Nel film ci si immagina Canio che torna a casa dopo aver scontato vent'anni di galera, mite e pentito, e trova la figlia (Alida Valli) ormai ventenne, adottata da una ricca signora e ignara del suo passato, prossima alle nozze con un ancor più ricco e giovane marchese, ufficiale di cavalleria. Sarà il non ancora famoso Ruggiero Leoncavallo, amico di famiglia, a raccogliere lo sfogo dell'ormai anziano Canio, e a condurre a buon fine la vicenda; nel frattempo scrive l'opera che lo renderà famoso e che rappresentata nel finale del film, come l'Amleto o quasi ("la morte di Gonzago"), renderà cosciente la giovane donna del suo dramma di quand'era bambina. Ma Canio, commosso, non vuole essere d'impiccio: le dirà che no, che lei non è sua figlia, che la ricorda tanto ma non è lei, sua figlia morì. Si allontana per sempre, lascia che la figlia segua il suo destino felice, e qui finisce il film. Non so cosa dire sulla verità storica di ciò che vi si racconta, e non ricordo di aver mai letto notizie sulla sorte del vero Canio dopo i vent'anni di prigione; può darsi però che negli anni '20 o '30 ci siano state cronache che raccontavano questa storia, o qualcosa di simile a cui ispirarsi.
Leoncavallo è affidato all'ottimo Carlo Romano, attore in numerosi film ma che tutti conoscono per la voce, anche senza sapere il suo nome: una voce facilmente riconoscibile per la sua intensa attività di doppiatore, voce calda e simpatica che appare in quasi tutti i film americani degli anni '50 e '60, famosissima soprattutto per Fernandel (tutti i film di Don Camillo) e per i "messicani" dei film di Sergio Leone. Una voce duttile e inconfondibile, e anche un attore molto bravo, come si vede qui. Alida Valli stava per diventare, o forse lo era già, una delle grandi dive del cinema italiano, prossima a diventare diva internazionale (in Francia e negli Usa, dove resterà famosa per "Il terzo uomo" con Orson Welles e Joseph Cotten); era non solo bellissima ma anche molto brava, e reciterà ancora per quasi cinquant'anni dopo questo film, a dimostrazione del fatto che quando si è brave si può recitare a qualsiasi età, e a smentita del luogo comune (molto ripetuto) sulle donne al cinema.

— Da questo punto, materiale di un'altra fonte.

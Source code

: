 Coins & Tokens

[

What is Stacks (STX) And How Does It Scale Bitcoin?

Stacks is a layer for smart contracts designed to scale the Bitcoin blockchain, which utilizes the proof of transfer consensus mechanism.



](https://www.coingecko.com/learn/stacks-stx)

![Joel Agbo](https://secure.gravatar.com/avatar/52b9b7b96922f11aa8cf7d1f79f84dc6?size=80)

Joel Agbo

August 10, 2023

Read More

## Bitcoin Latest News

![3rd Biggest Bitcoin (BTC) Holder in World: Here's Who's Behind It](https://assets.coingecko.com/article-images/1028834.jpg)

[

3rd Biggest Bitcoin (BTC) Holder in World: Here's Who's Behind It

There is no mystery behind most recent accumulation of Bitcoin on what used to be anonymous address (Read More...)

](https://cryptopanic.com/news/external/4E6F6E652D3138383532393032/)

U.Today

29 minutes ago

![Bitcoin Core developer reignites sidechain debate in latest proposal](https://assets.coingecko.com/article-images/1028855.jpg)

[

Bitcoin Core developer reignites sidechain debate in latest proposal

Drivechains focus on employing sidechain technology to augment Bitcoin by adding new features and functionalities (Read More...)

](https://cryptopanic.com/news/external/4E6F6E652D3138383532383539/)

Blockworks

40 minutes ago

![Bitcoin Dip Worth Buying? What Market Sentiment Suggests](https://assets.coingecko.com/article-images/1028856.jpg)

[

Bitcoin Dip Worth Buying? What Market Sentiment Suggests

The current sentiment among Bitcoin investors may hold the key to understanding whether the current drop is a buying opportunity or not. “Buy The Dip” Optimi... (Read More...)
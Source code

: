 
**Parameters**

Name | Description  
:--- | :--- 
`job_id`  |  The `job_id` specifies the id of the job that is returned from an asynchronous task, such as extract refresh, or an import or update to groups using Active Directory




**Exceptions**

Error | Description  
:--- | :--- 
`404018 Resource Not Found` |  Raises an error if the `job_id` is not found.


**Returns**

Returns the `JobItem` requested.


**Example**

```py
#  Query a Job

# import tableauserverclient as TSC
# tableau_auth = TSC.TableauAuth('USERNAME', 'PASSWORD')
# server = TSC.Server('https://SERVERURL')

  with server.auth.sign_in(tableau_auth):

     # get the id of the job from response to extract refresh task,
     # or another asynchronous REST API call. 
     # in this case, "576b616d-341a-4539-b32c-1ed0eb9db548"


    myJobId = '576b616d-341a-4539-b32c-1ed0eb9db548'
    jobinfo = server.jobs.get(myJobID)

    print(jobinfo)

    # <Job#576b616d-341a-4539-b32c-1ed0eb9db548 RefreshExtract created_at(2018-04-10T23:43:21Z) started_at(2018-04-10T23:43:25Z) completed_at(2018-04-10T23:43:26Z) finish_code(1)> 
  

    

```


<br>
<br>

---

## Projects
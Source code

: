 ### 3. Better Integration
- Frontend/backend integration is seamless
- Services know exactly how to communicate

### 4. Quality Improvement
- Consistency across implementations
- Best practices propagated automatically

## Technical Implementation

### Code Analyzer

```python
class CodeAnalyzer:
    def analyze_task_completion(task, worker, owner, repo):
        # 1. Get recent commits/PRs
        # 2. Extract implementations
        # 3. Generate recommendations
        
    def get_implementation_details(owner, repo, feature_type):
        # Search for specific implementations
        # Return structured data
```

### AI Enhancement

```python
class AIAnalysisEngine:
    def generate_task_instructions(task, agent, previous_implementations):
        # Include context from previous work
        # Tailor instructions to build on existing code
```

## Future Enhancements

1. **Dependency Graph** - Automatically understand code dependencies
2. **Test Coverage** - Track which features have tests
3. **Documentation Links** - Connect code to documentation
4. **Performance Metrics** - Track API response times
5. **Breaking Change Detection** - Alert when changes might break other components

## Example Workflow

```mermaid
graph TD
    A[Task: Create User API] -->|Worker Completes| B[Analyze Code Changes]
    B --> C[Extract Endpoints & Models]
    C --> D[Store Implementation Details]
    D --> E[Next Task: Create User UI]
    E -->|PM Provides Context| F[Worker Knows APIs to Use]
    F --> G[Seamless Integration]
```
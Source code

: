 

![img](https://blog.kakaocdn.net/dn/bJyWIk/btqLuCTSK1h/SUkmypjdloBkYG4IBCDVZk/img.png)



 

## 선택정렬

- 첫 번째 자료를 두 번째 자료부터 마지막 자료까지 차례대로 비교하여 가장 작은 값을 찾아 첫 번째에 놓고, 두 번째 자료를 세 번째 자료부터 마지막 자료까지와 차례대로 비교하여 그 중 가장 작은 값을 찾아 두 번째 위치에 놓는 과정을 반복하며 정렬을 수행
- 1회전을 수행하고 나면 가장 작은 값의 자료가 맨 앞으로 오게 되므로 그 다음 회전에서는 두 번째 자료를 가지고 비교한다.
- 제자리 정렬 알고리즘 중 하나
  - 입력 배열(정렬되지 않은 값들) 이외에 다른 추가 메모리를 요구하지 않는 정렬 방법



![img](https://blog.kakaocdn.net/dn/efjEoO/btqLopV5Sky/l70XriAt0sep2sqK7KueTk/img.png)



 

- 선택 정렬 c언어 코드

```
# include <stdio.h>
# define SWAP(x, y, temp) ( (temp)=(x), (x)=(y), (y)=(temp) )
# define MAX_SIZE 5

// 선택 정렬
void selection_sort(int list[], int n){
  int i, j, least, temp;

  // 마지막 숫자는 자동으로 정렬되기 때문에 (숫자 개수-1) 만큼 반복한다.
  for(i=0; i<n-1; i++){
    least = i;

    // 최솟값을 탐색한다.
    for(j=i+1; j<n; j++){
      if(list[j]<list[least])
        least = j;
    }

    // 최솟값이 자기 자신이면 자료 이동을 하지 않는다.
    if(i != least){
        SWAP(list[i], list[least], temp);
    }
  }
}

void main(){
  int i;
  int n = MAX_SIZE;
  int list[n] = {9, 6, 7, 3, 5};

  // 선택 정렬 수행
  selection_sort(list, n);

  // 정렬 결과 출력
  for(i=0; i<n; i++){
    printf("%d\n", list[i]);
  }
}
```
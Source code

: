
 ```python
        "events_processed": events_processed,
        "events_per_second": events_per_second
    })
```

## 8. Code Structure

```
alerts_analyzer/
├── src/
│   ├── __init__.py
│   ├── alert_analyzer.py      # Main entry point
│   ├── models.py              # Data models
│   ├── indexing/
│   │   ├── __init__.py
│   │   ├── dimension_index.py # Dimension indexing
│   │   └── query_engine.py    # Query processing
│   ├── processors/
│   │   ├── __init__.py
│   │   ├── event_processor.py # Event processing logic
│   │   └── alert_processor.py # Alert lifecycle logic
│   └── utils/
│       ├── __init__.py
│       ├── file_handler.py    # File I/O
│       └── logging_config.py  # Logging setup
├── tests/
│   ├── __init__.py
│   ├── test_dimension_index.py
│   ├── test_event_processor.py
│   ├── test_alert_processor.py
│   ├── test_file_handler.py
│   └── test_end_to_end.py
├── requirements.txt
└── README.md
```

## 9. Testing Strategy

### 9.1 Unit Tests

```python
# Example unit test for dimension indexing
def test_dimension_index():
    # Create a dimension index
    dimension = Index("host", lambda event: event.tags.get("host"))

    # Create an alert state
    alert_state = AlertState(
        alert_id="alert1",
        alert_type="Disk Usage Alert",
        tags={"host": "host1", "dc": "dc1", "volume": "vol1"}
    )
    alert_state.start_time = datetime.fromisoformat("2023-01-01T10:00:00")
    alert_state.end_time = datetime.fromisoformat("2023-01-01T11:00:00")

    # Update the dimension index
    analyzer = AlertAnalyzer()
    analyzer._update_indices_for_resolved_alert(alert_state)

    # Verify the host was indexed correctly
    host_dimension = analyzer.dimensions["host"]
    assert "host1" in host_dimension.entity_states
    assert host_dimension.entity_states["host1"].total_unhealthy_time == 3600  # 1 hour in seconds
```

Tutti gli altri attori sono tedeschi, e di loro non è rimasta memoria nel cinema italiano; va detto che sono tutti molto bravi e molto convincenti. Per la precisione, Paul Hörbiger è Canio, Dagny Servaes è la contessa Valmondi (madre adottiva di Alida Valli nel film), Karl Martell è il marchese Lanzoni, cioè il giovane ufficiale che sposa Giulia (nome di Alida Valli nel film). I doppiatori non sono indicati.
Nel cast c'è Beniamino Gigli, che si vede a teatro nel suo ambiente naturale, il palcoscenico. Le riprese in teatro sono molto belle, penso che sia uno dei pochi documenti che mostrano Beniamino Gigli durante una recita: ovviamente, si tratta di Canio e dei Pagliacci. Gigli interpreta il tenore Morelli, ma i Pagliacci ebbero la loro prima con un altro tenore, e a Milano. Beniamino Gigli interpreta anche musiche di Bellini (La sonnambula, "prendi l'anel ti dono", ancora in scena) e una canzone da brindisi di Luigi Ricci (probabilmente il curatore delle musiche per questo film, e non il musicista napoletano autore col fratello Federico di "Crispino e la comare", 1850 su libretto di Piave). Le notizie sulla direzione d'orchestra e sugli altri cantanti sono piuttosto precarie, in particolare è difficile distinguere fra attori e cantanti.
 

La prima dei Pagliacci avvenne a Milano nel 1892 al teatro Dal Verme; direttore d'orchestra Arturo Toscanini, ne furono interpreti Fiorello Giraud, Adelina Stehle e Victor Maurel, il grande baritono francese che fu il primo Falstaff per Giuseppe Verdi.
Il regista Giuseppe Fatigati, nativo di Terracina, 1906-75, ha al suo attivo molti film fra regia e aiuto regia, realizzati dal 1931 al 1949. Fatigati si dimostra un buon regista, "Pagliacci" è un bel film; fu girato nel 1943, una data davvero incredibile con tutto quello che stava succedendo.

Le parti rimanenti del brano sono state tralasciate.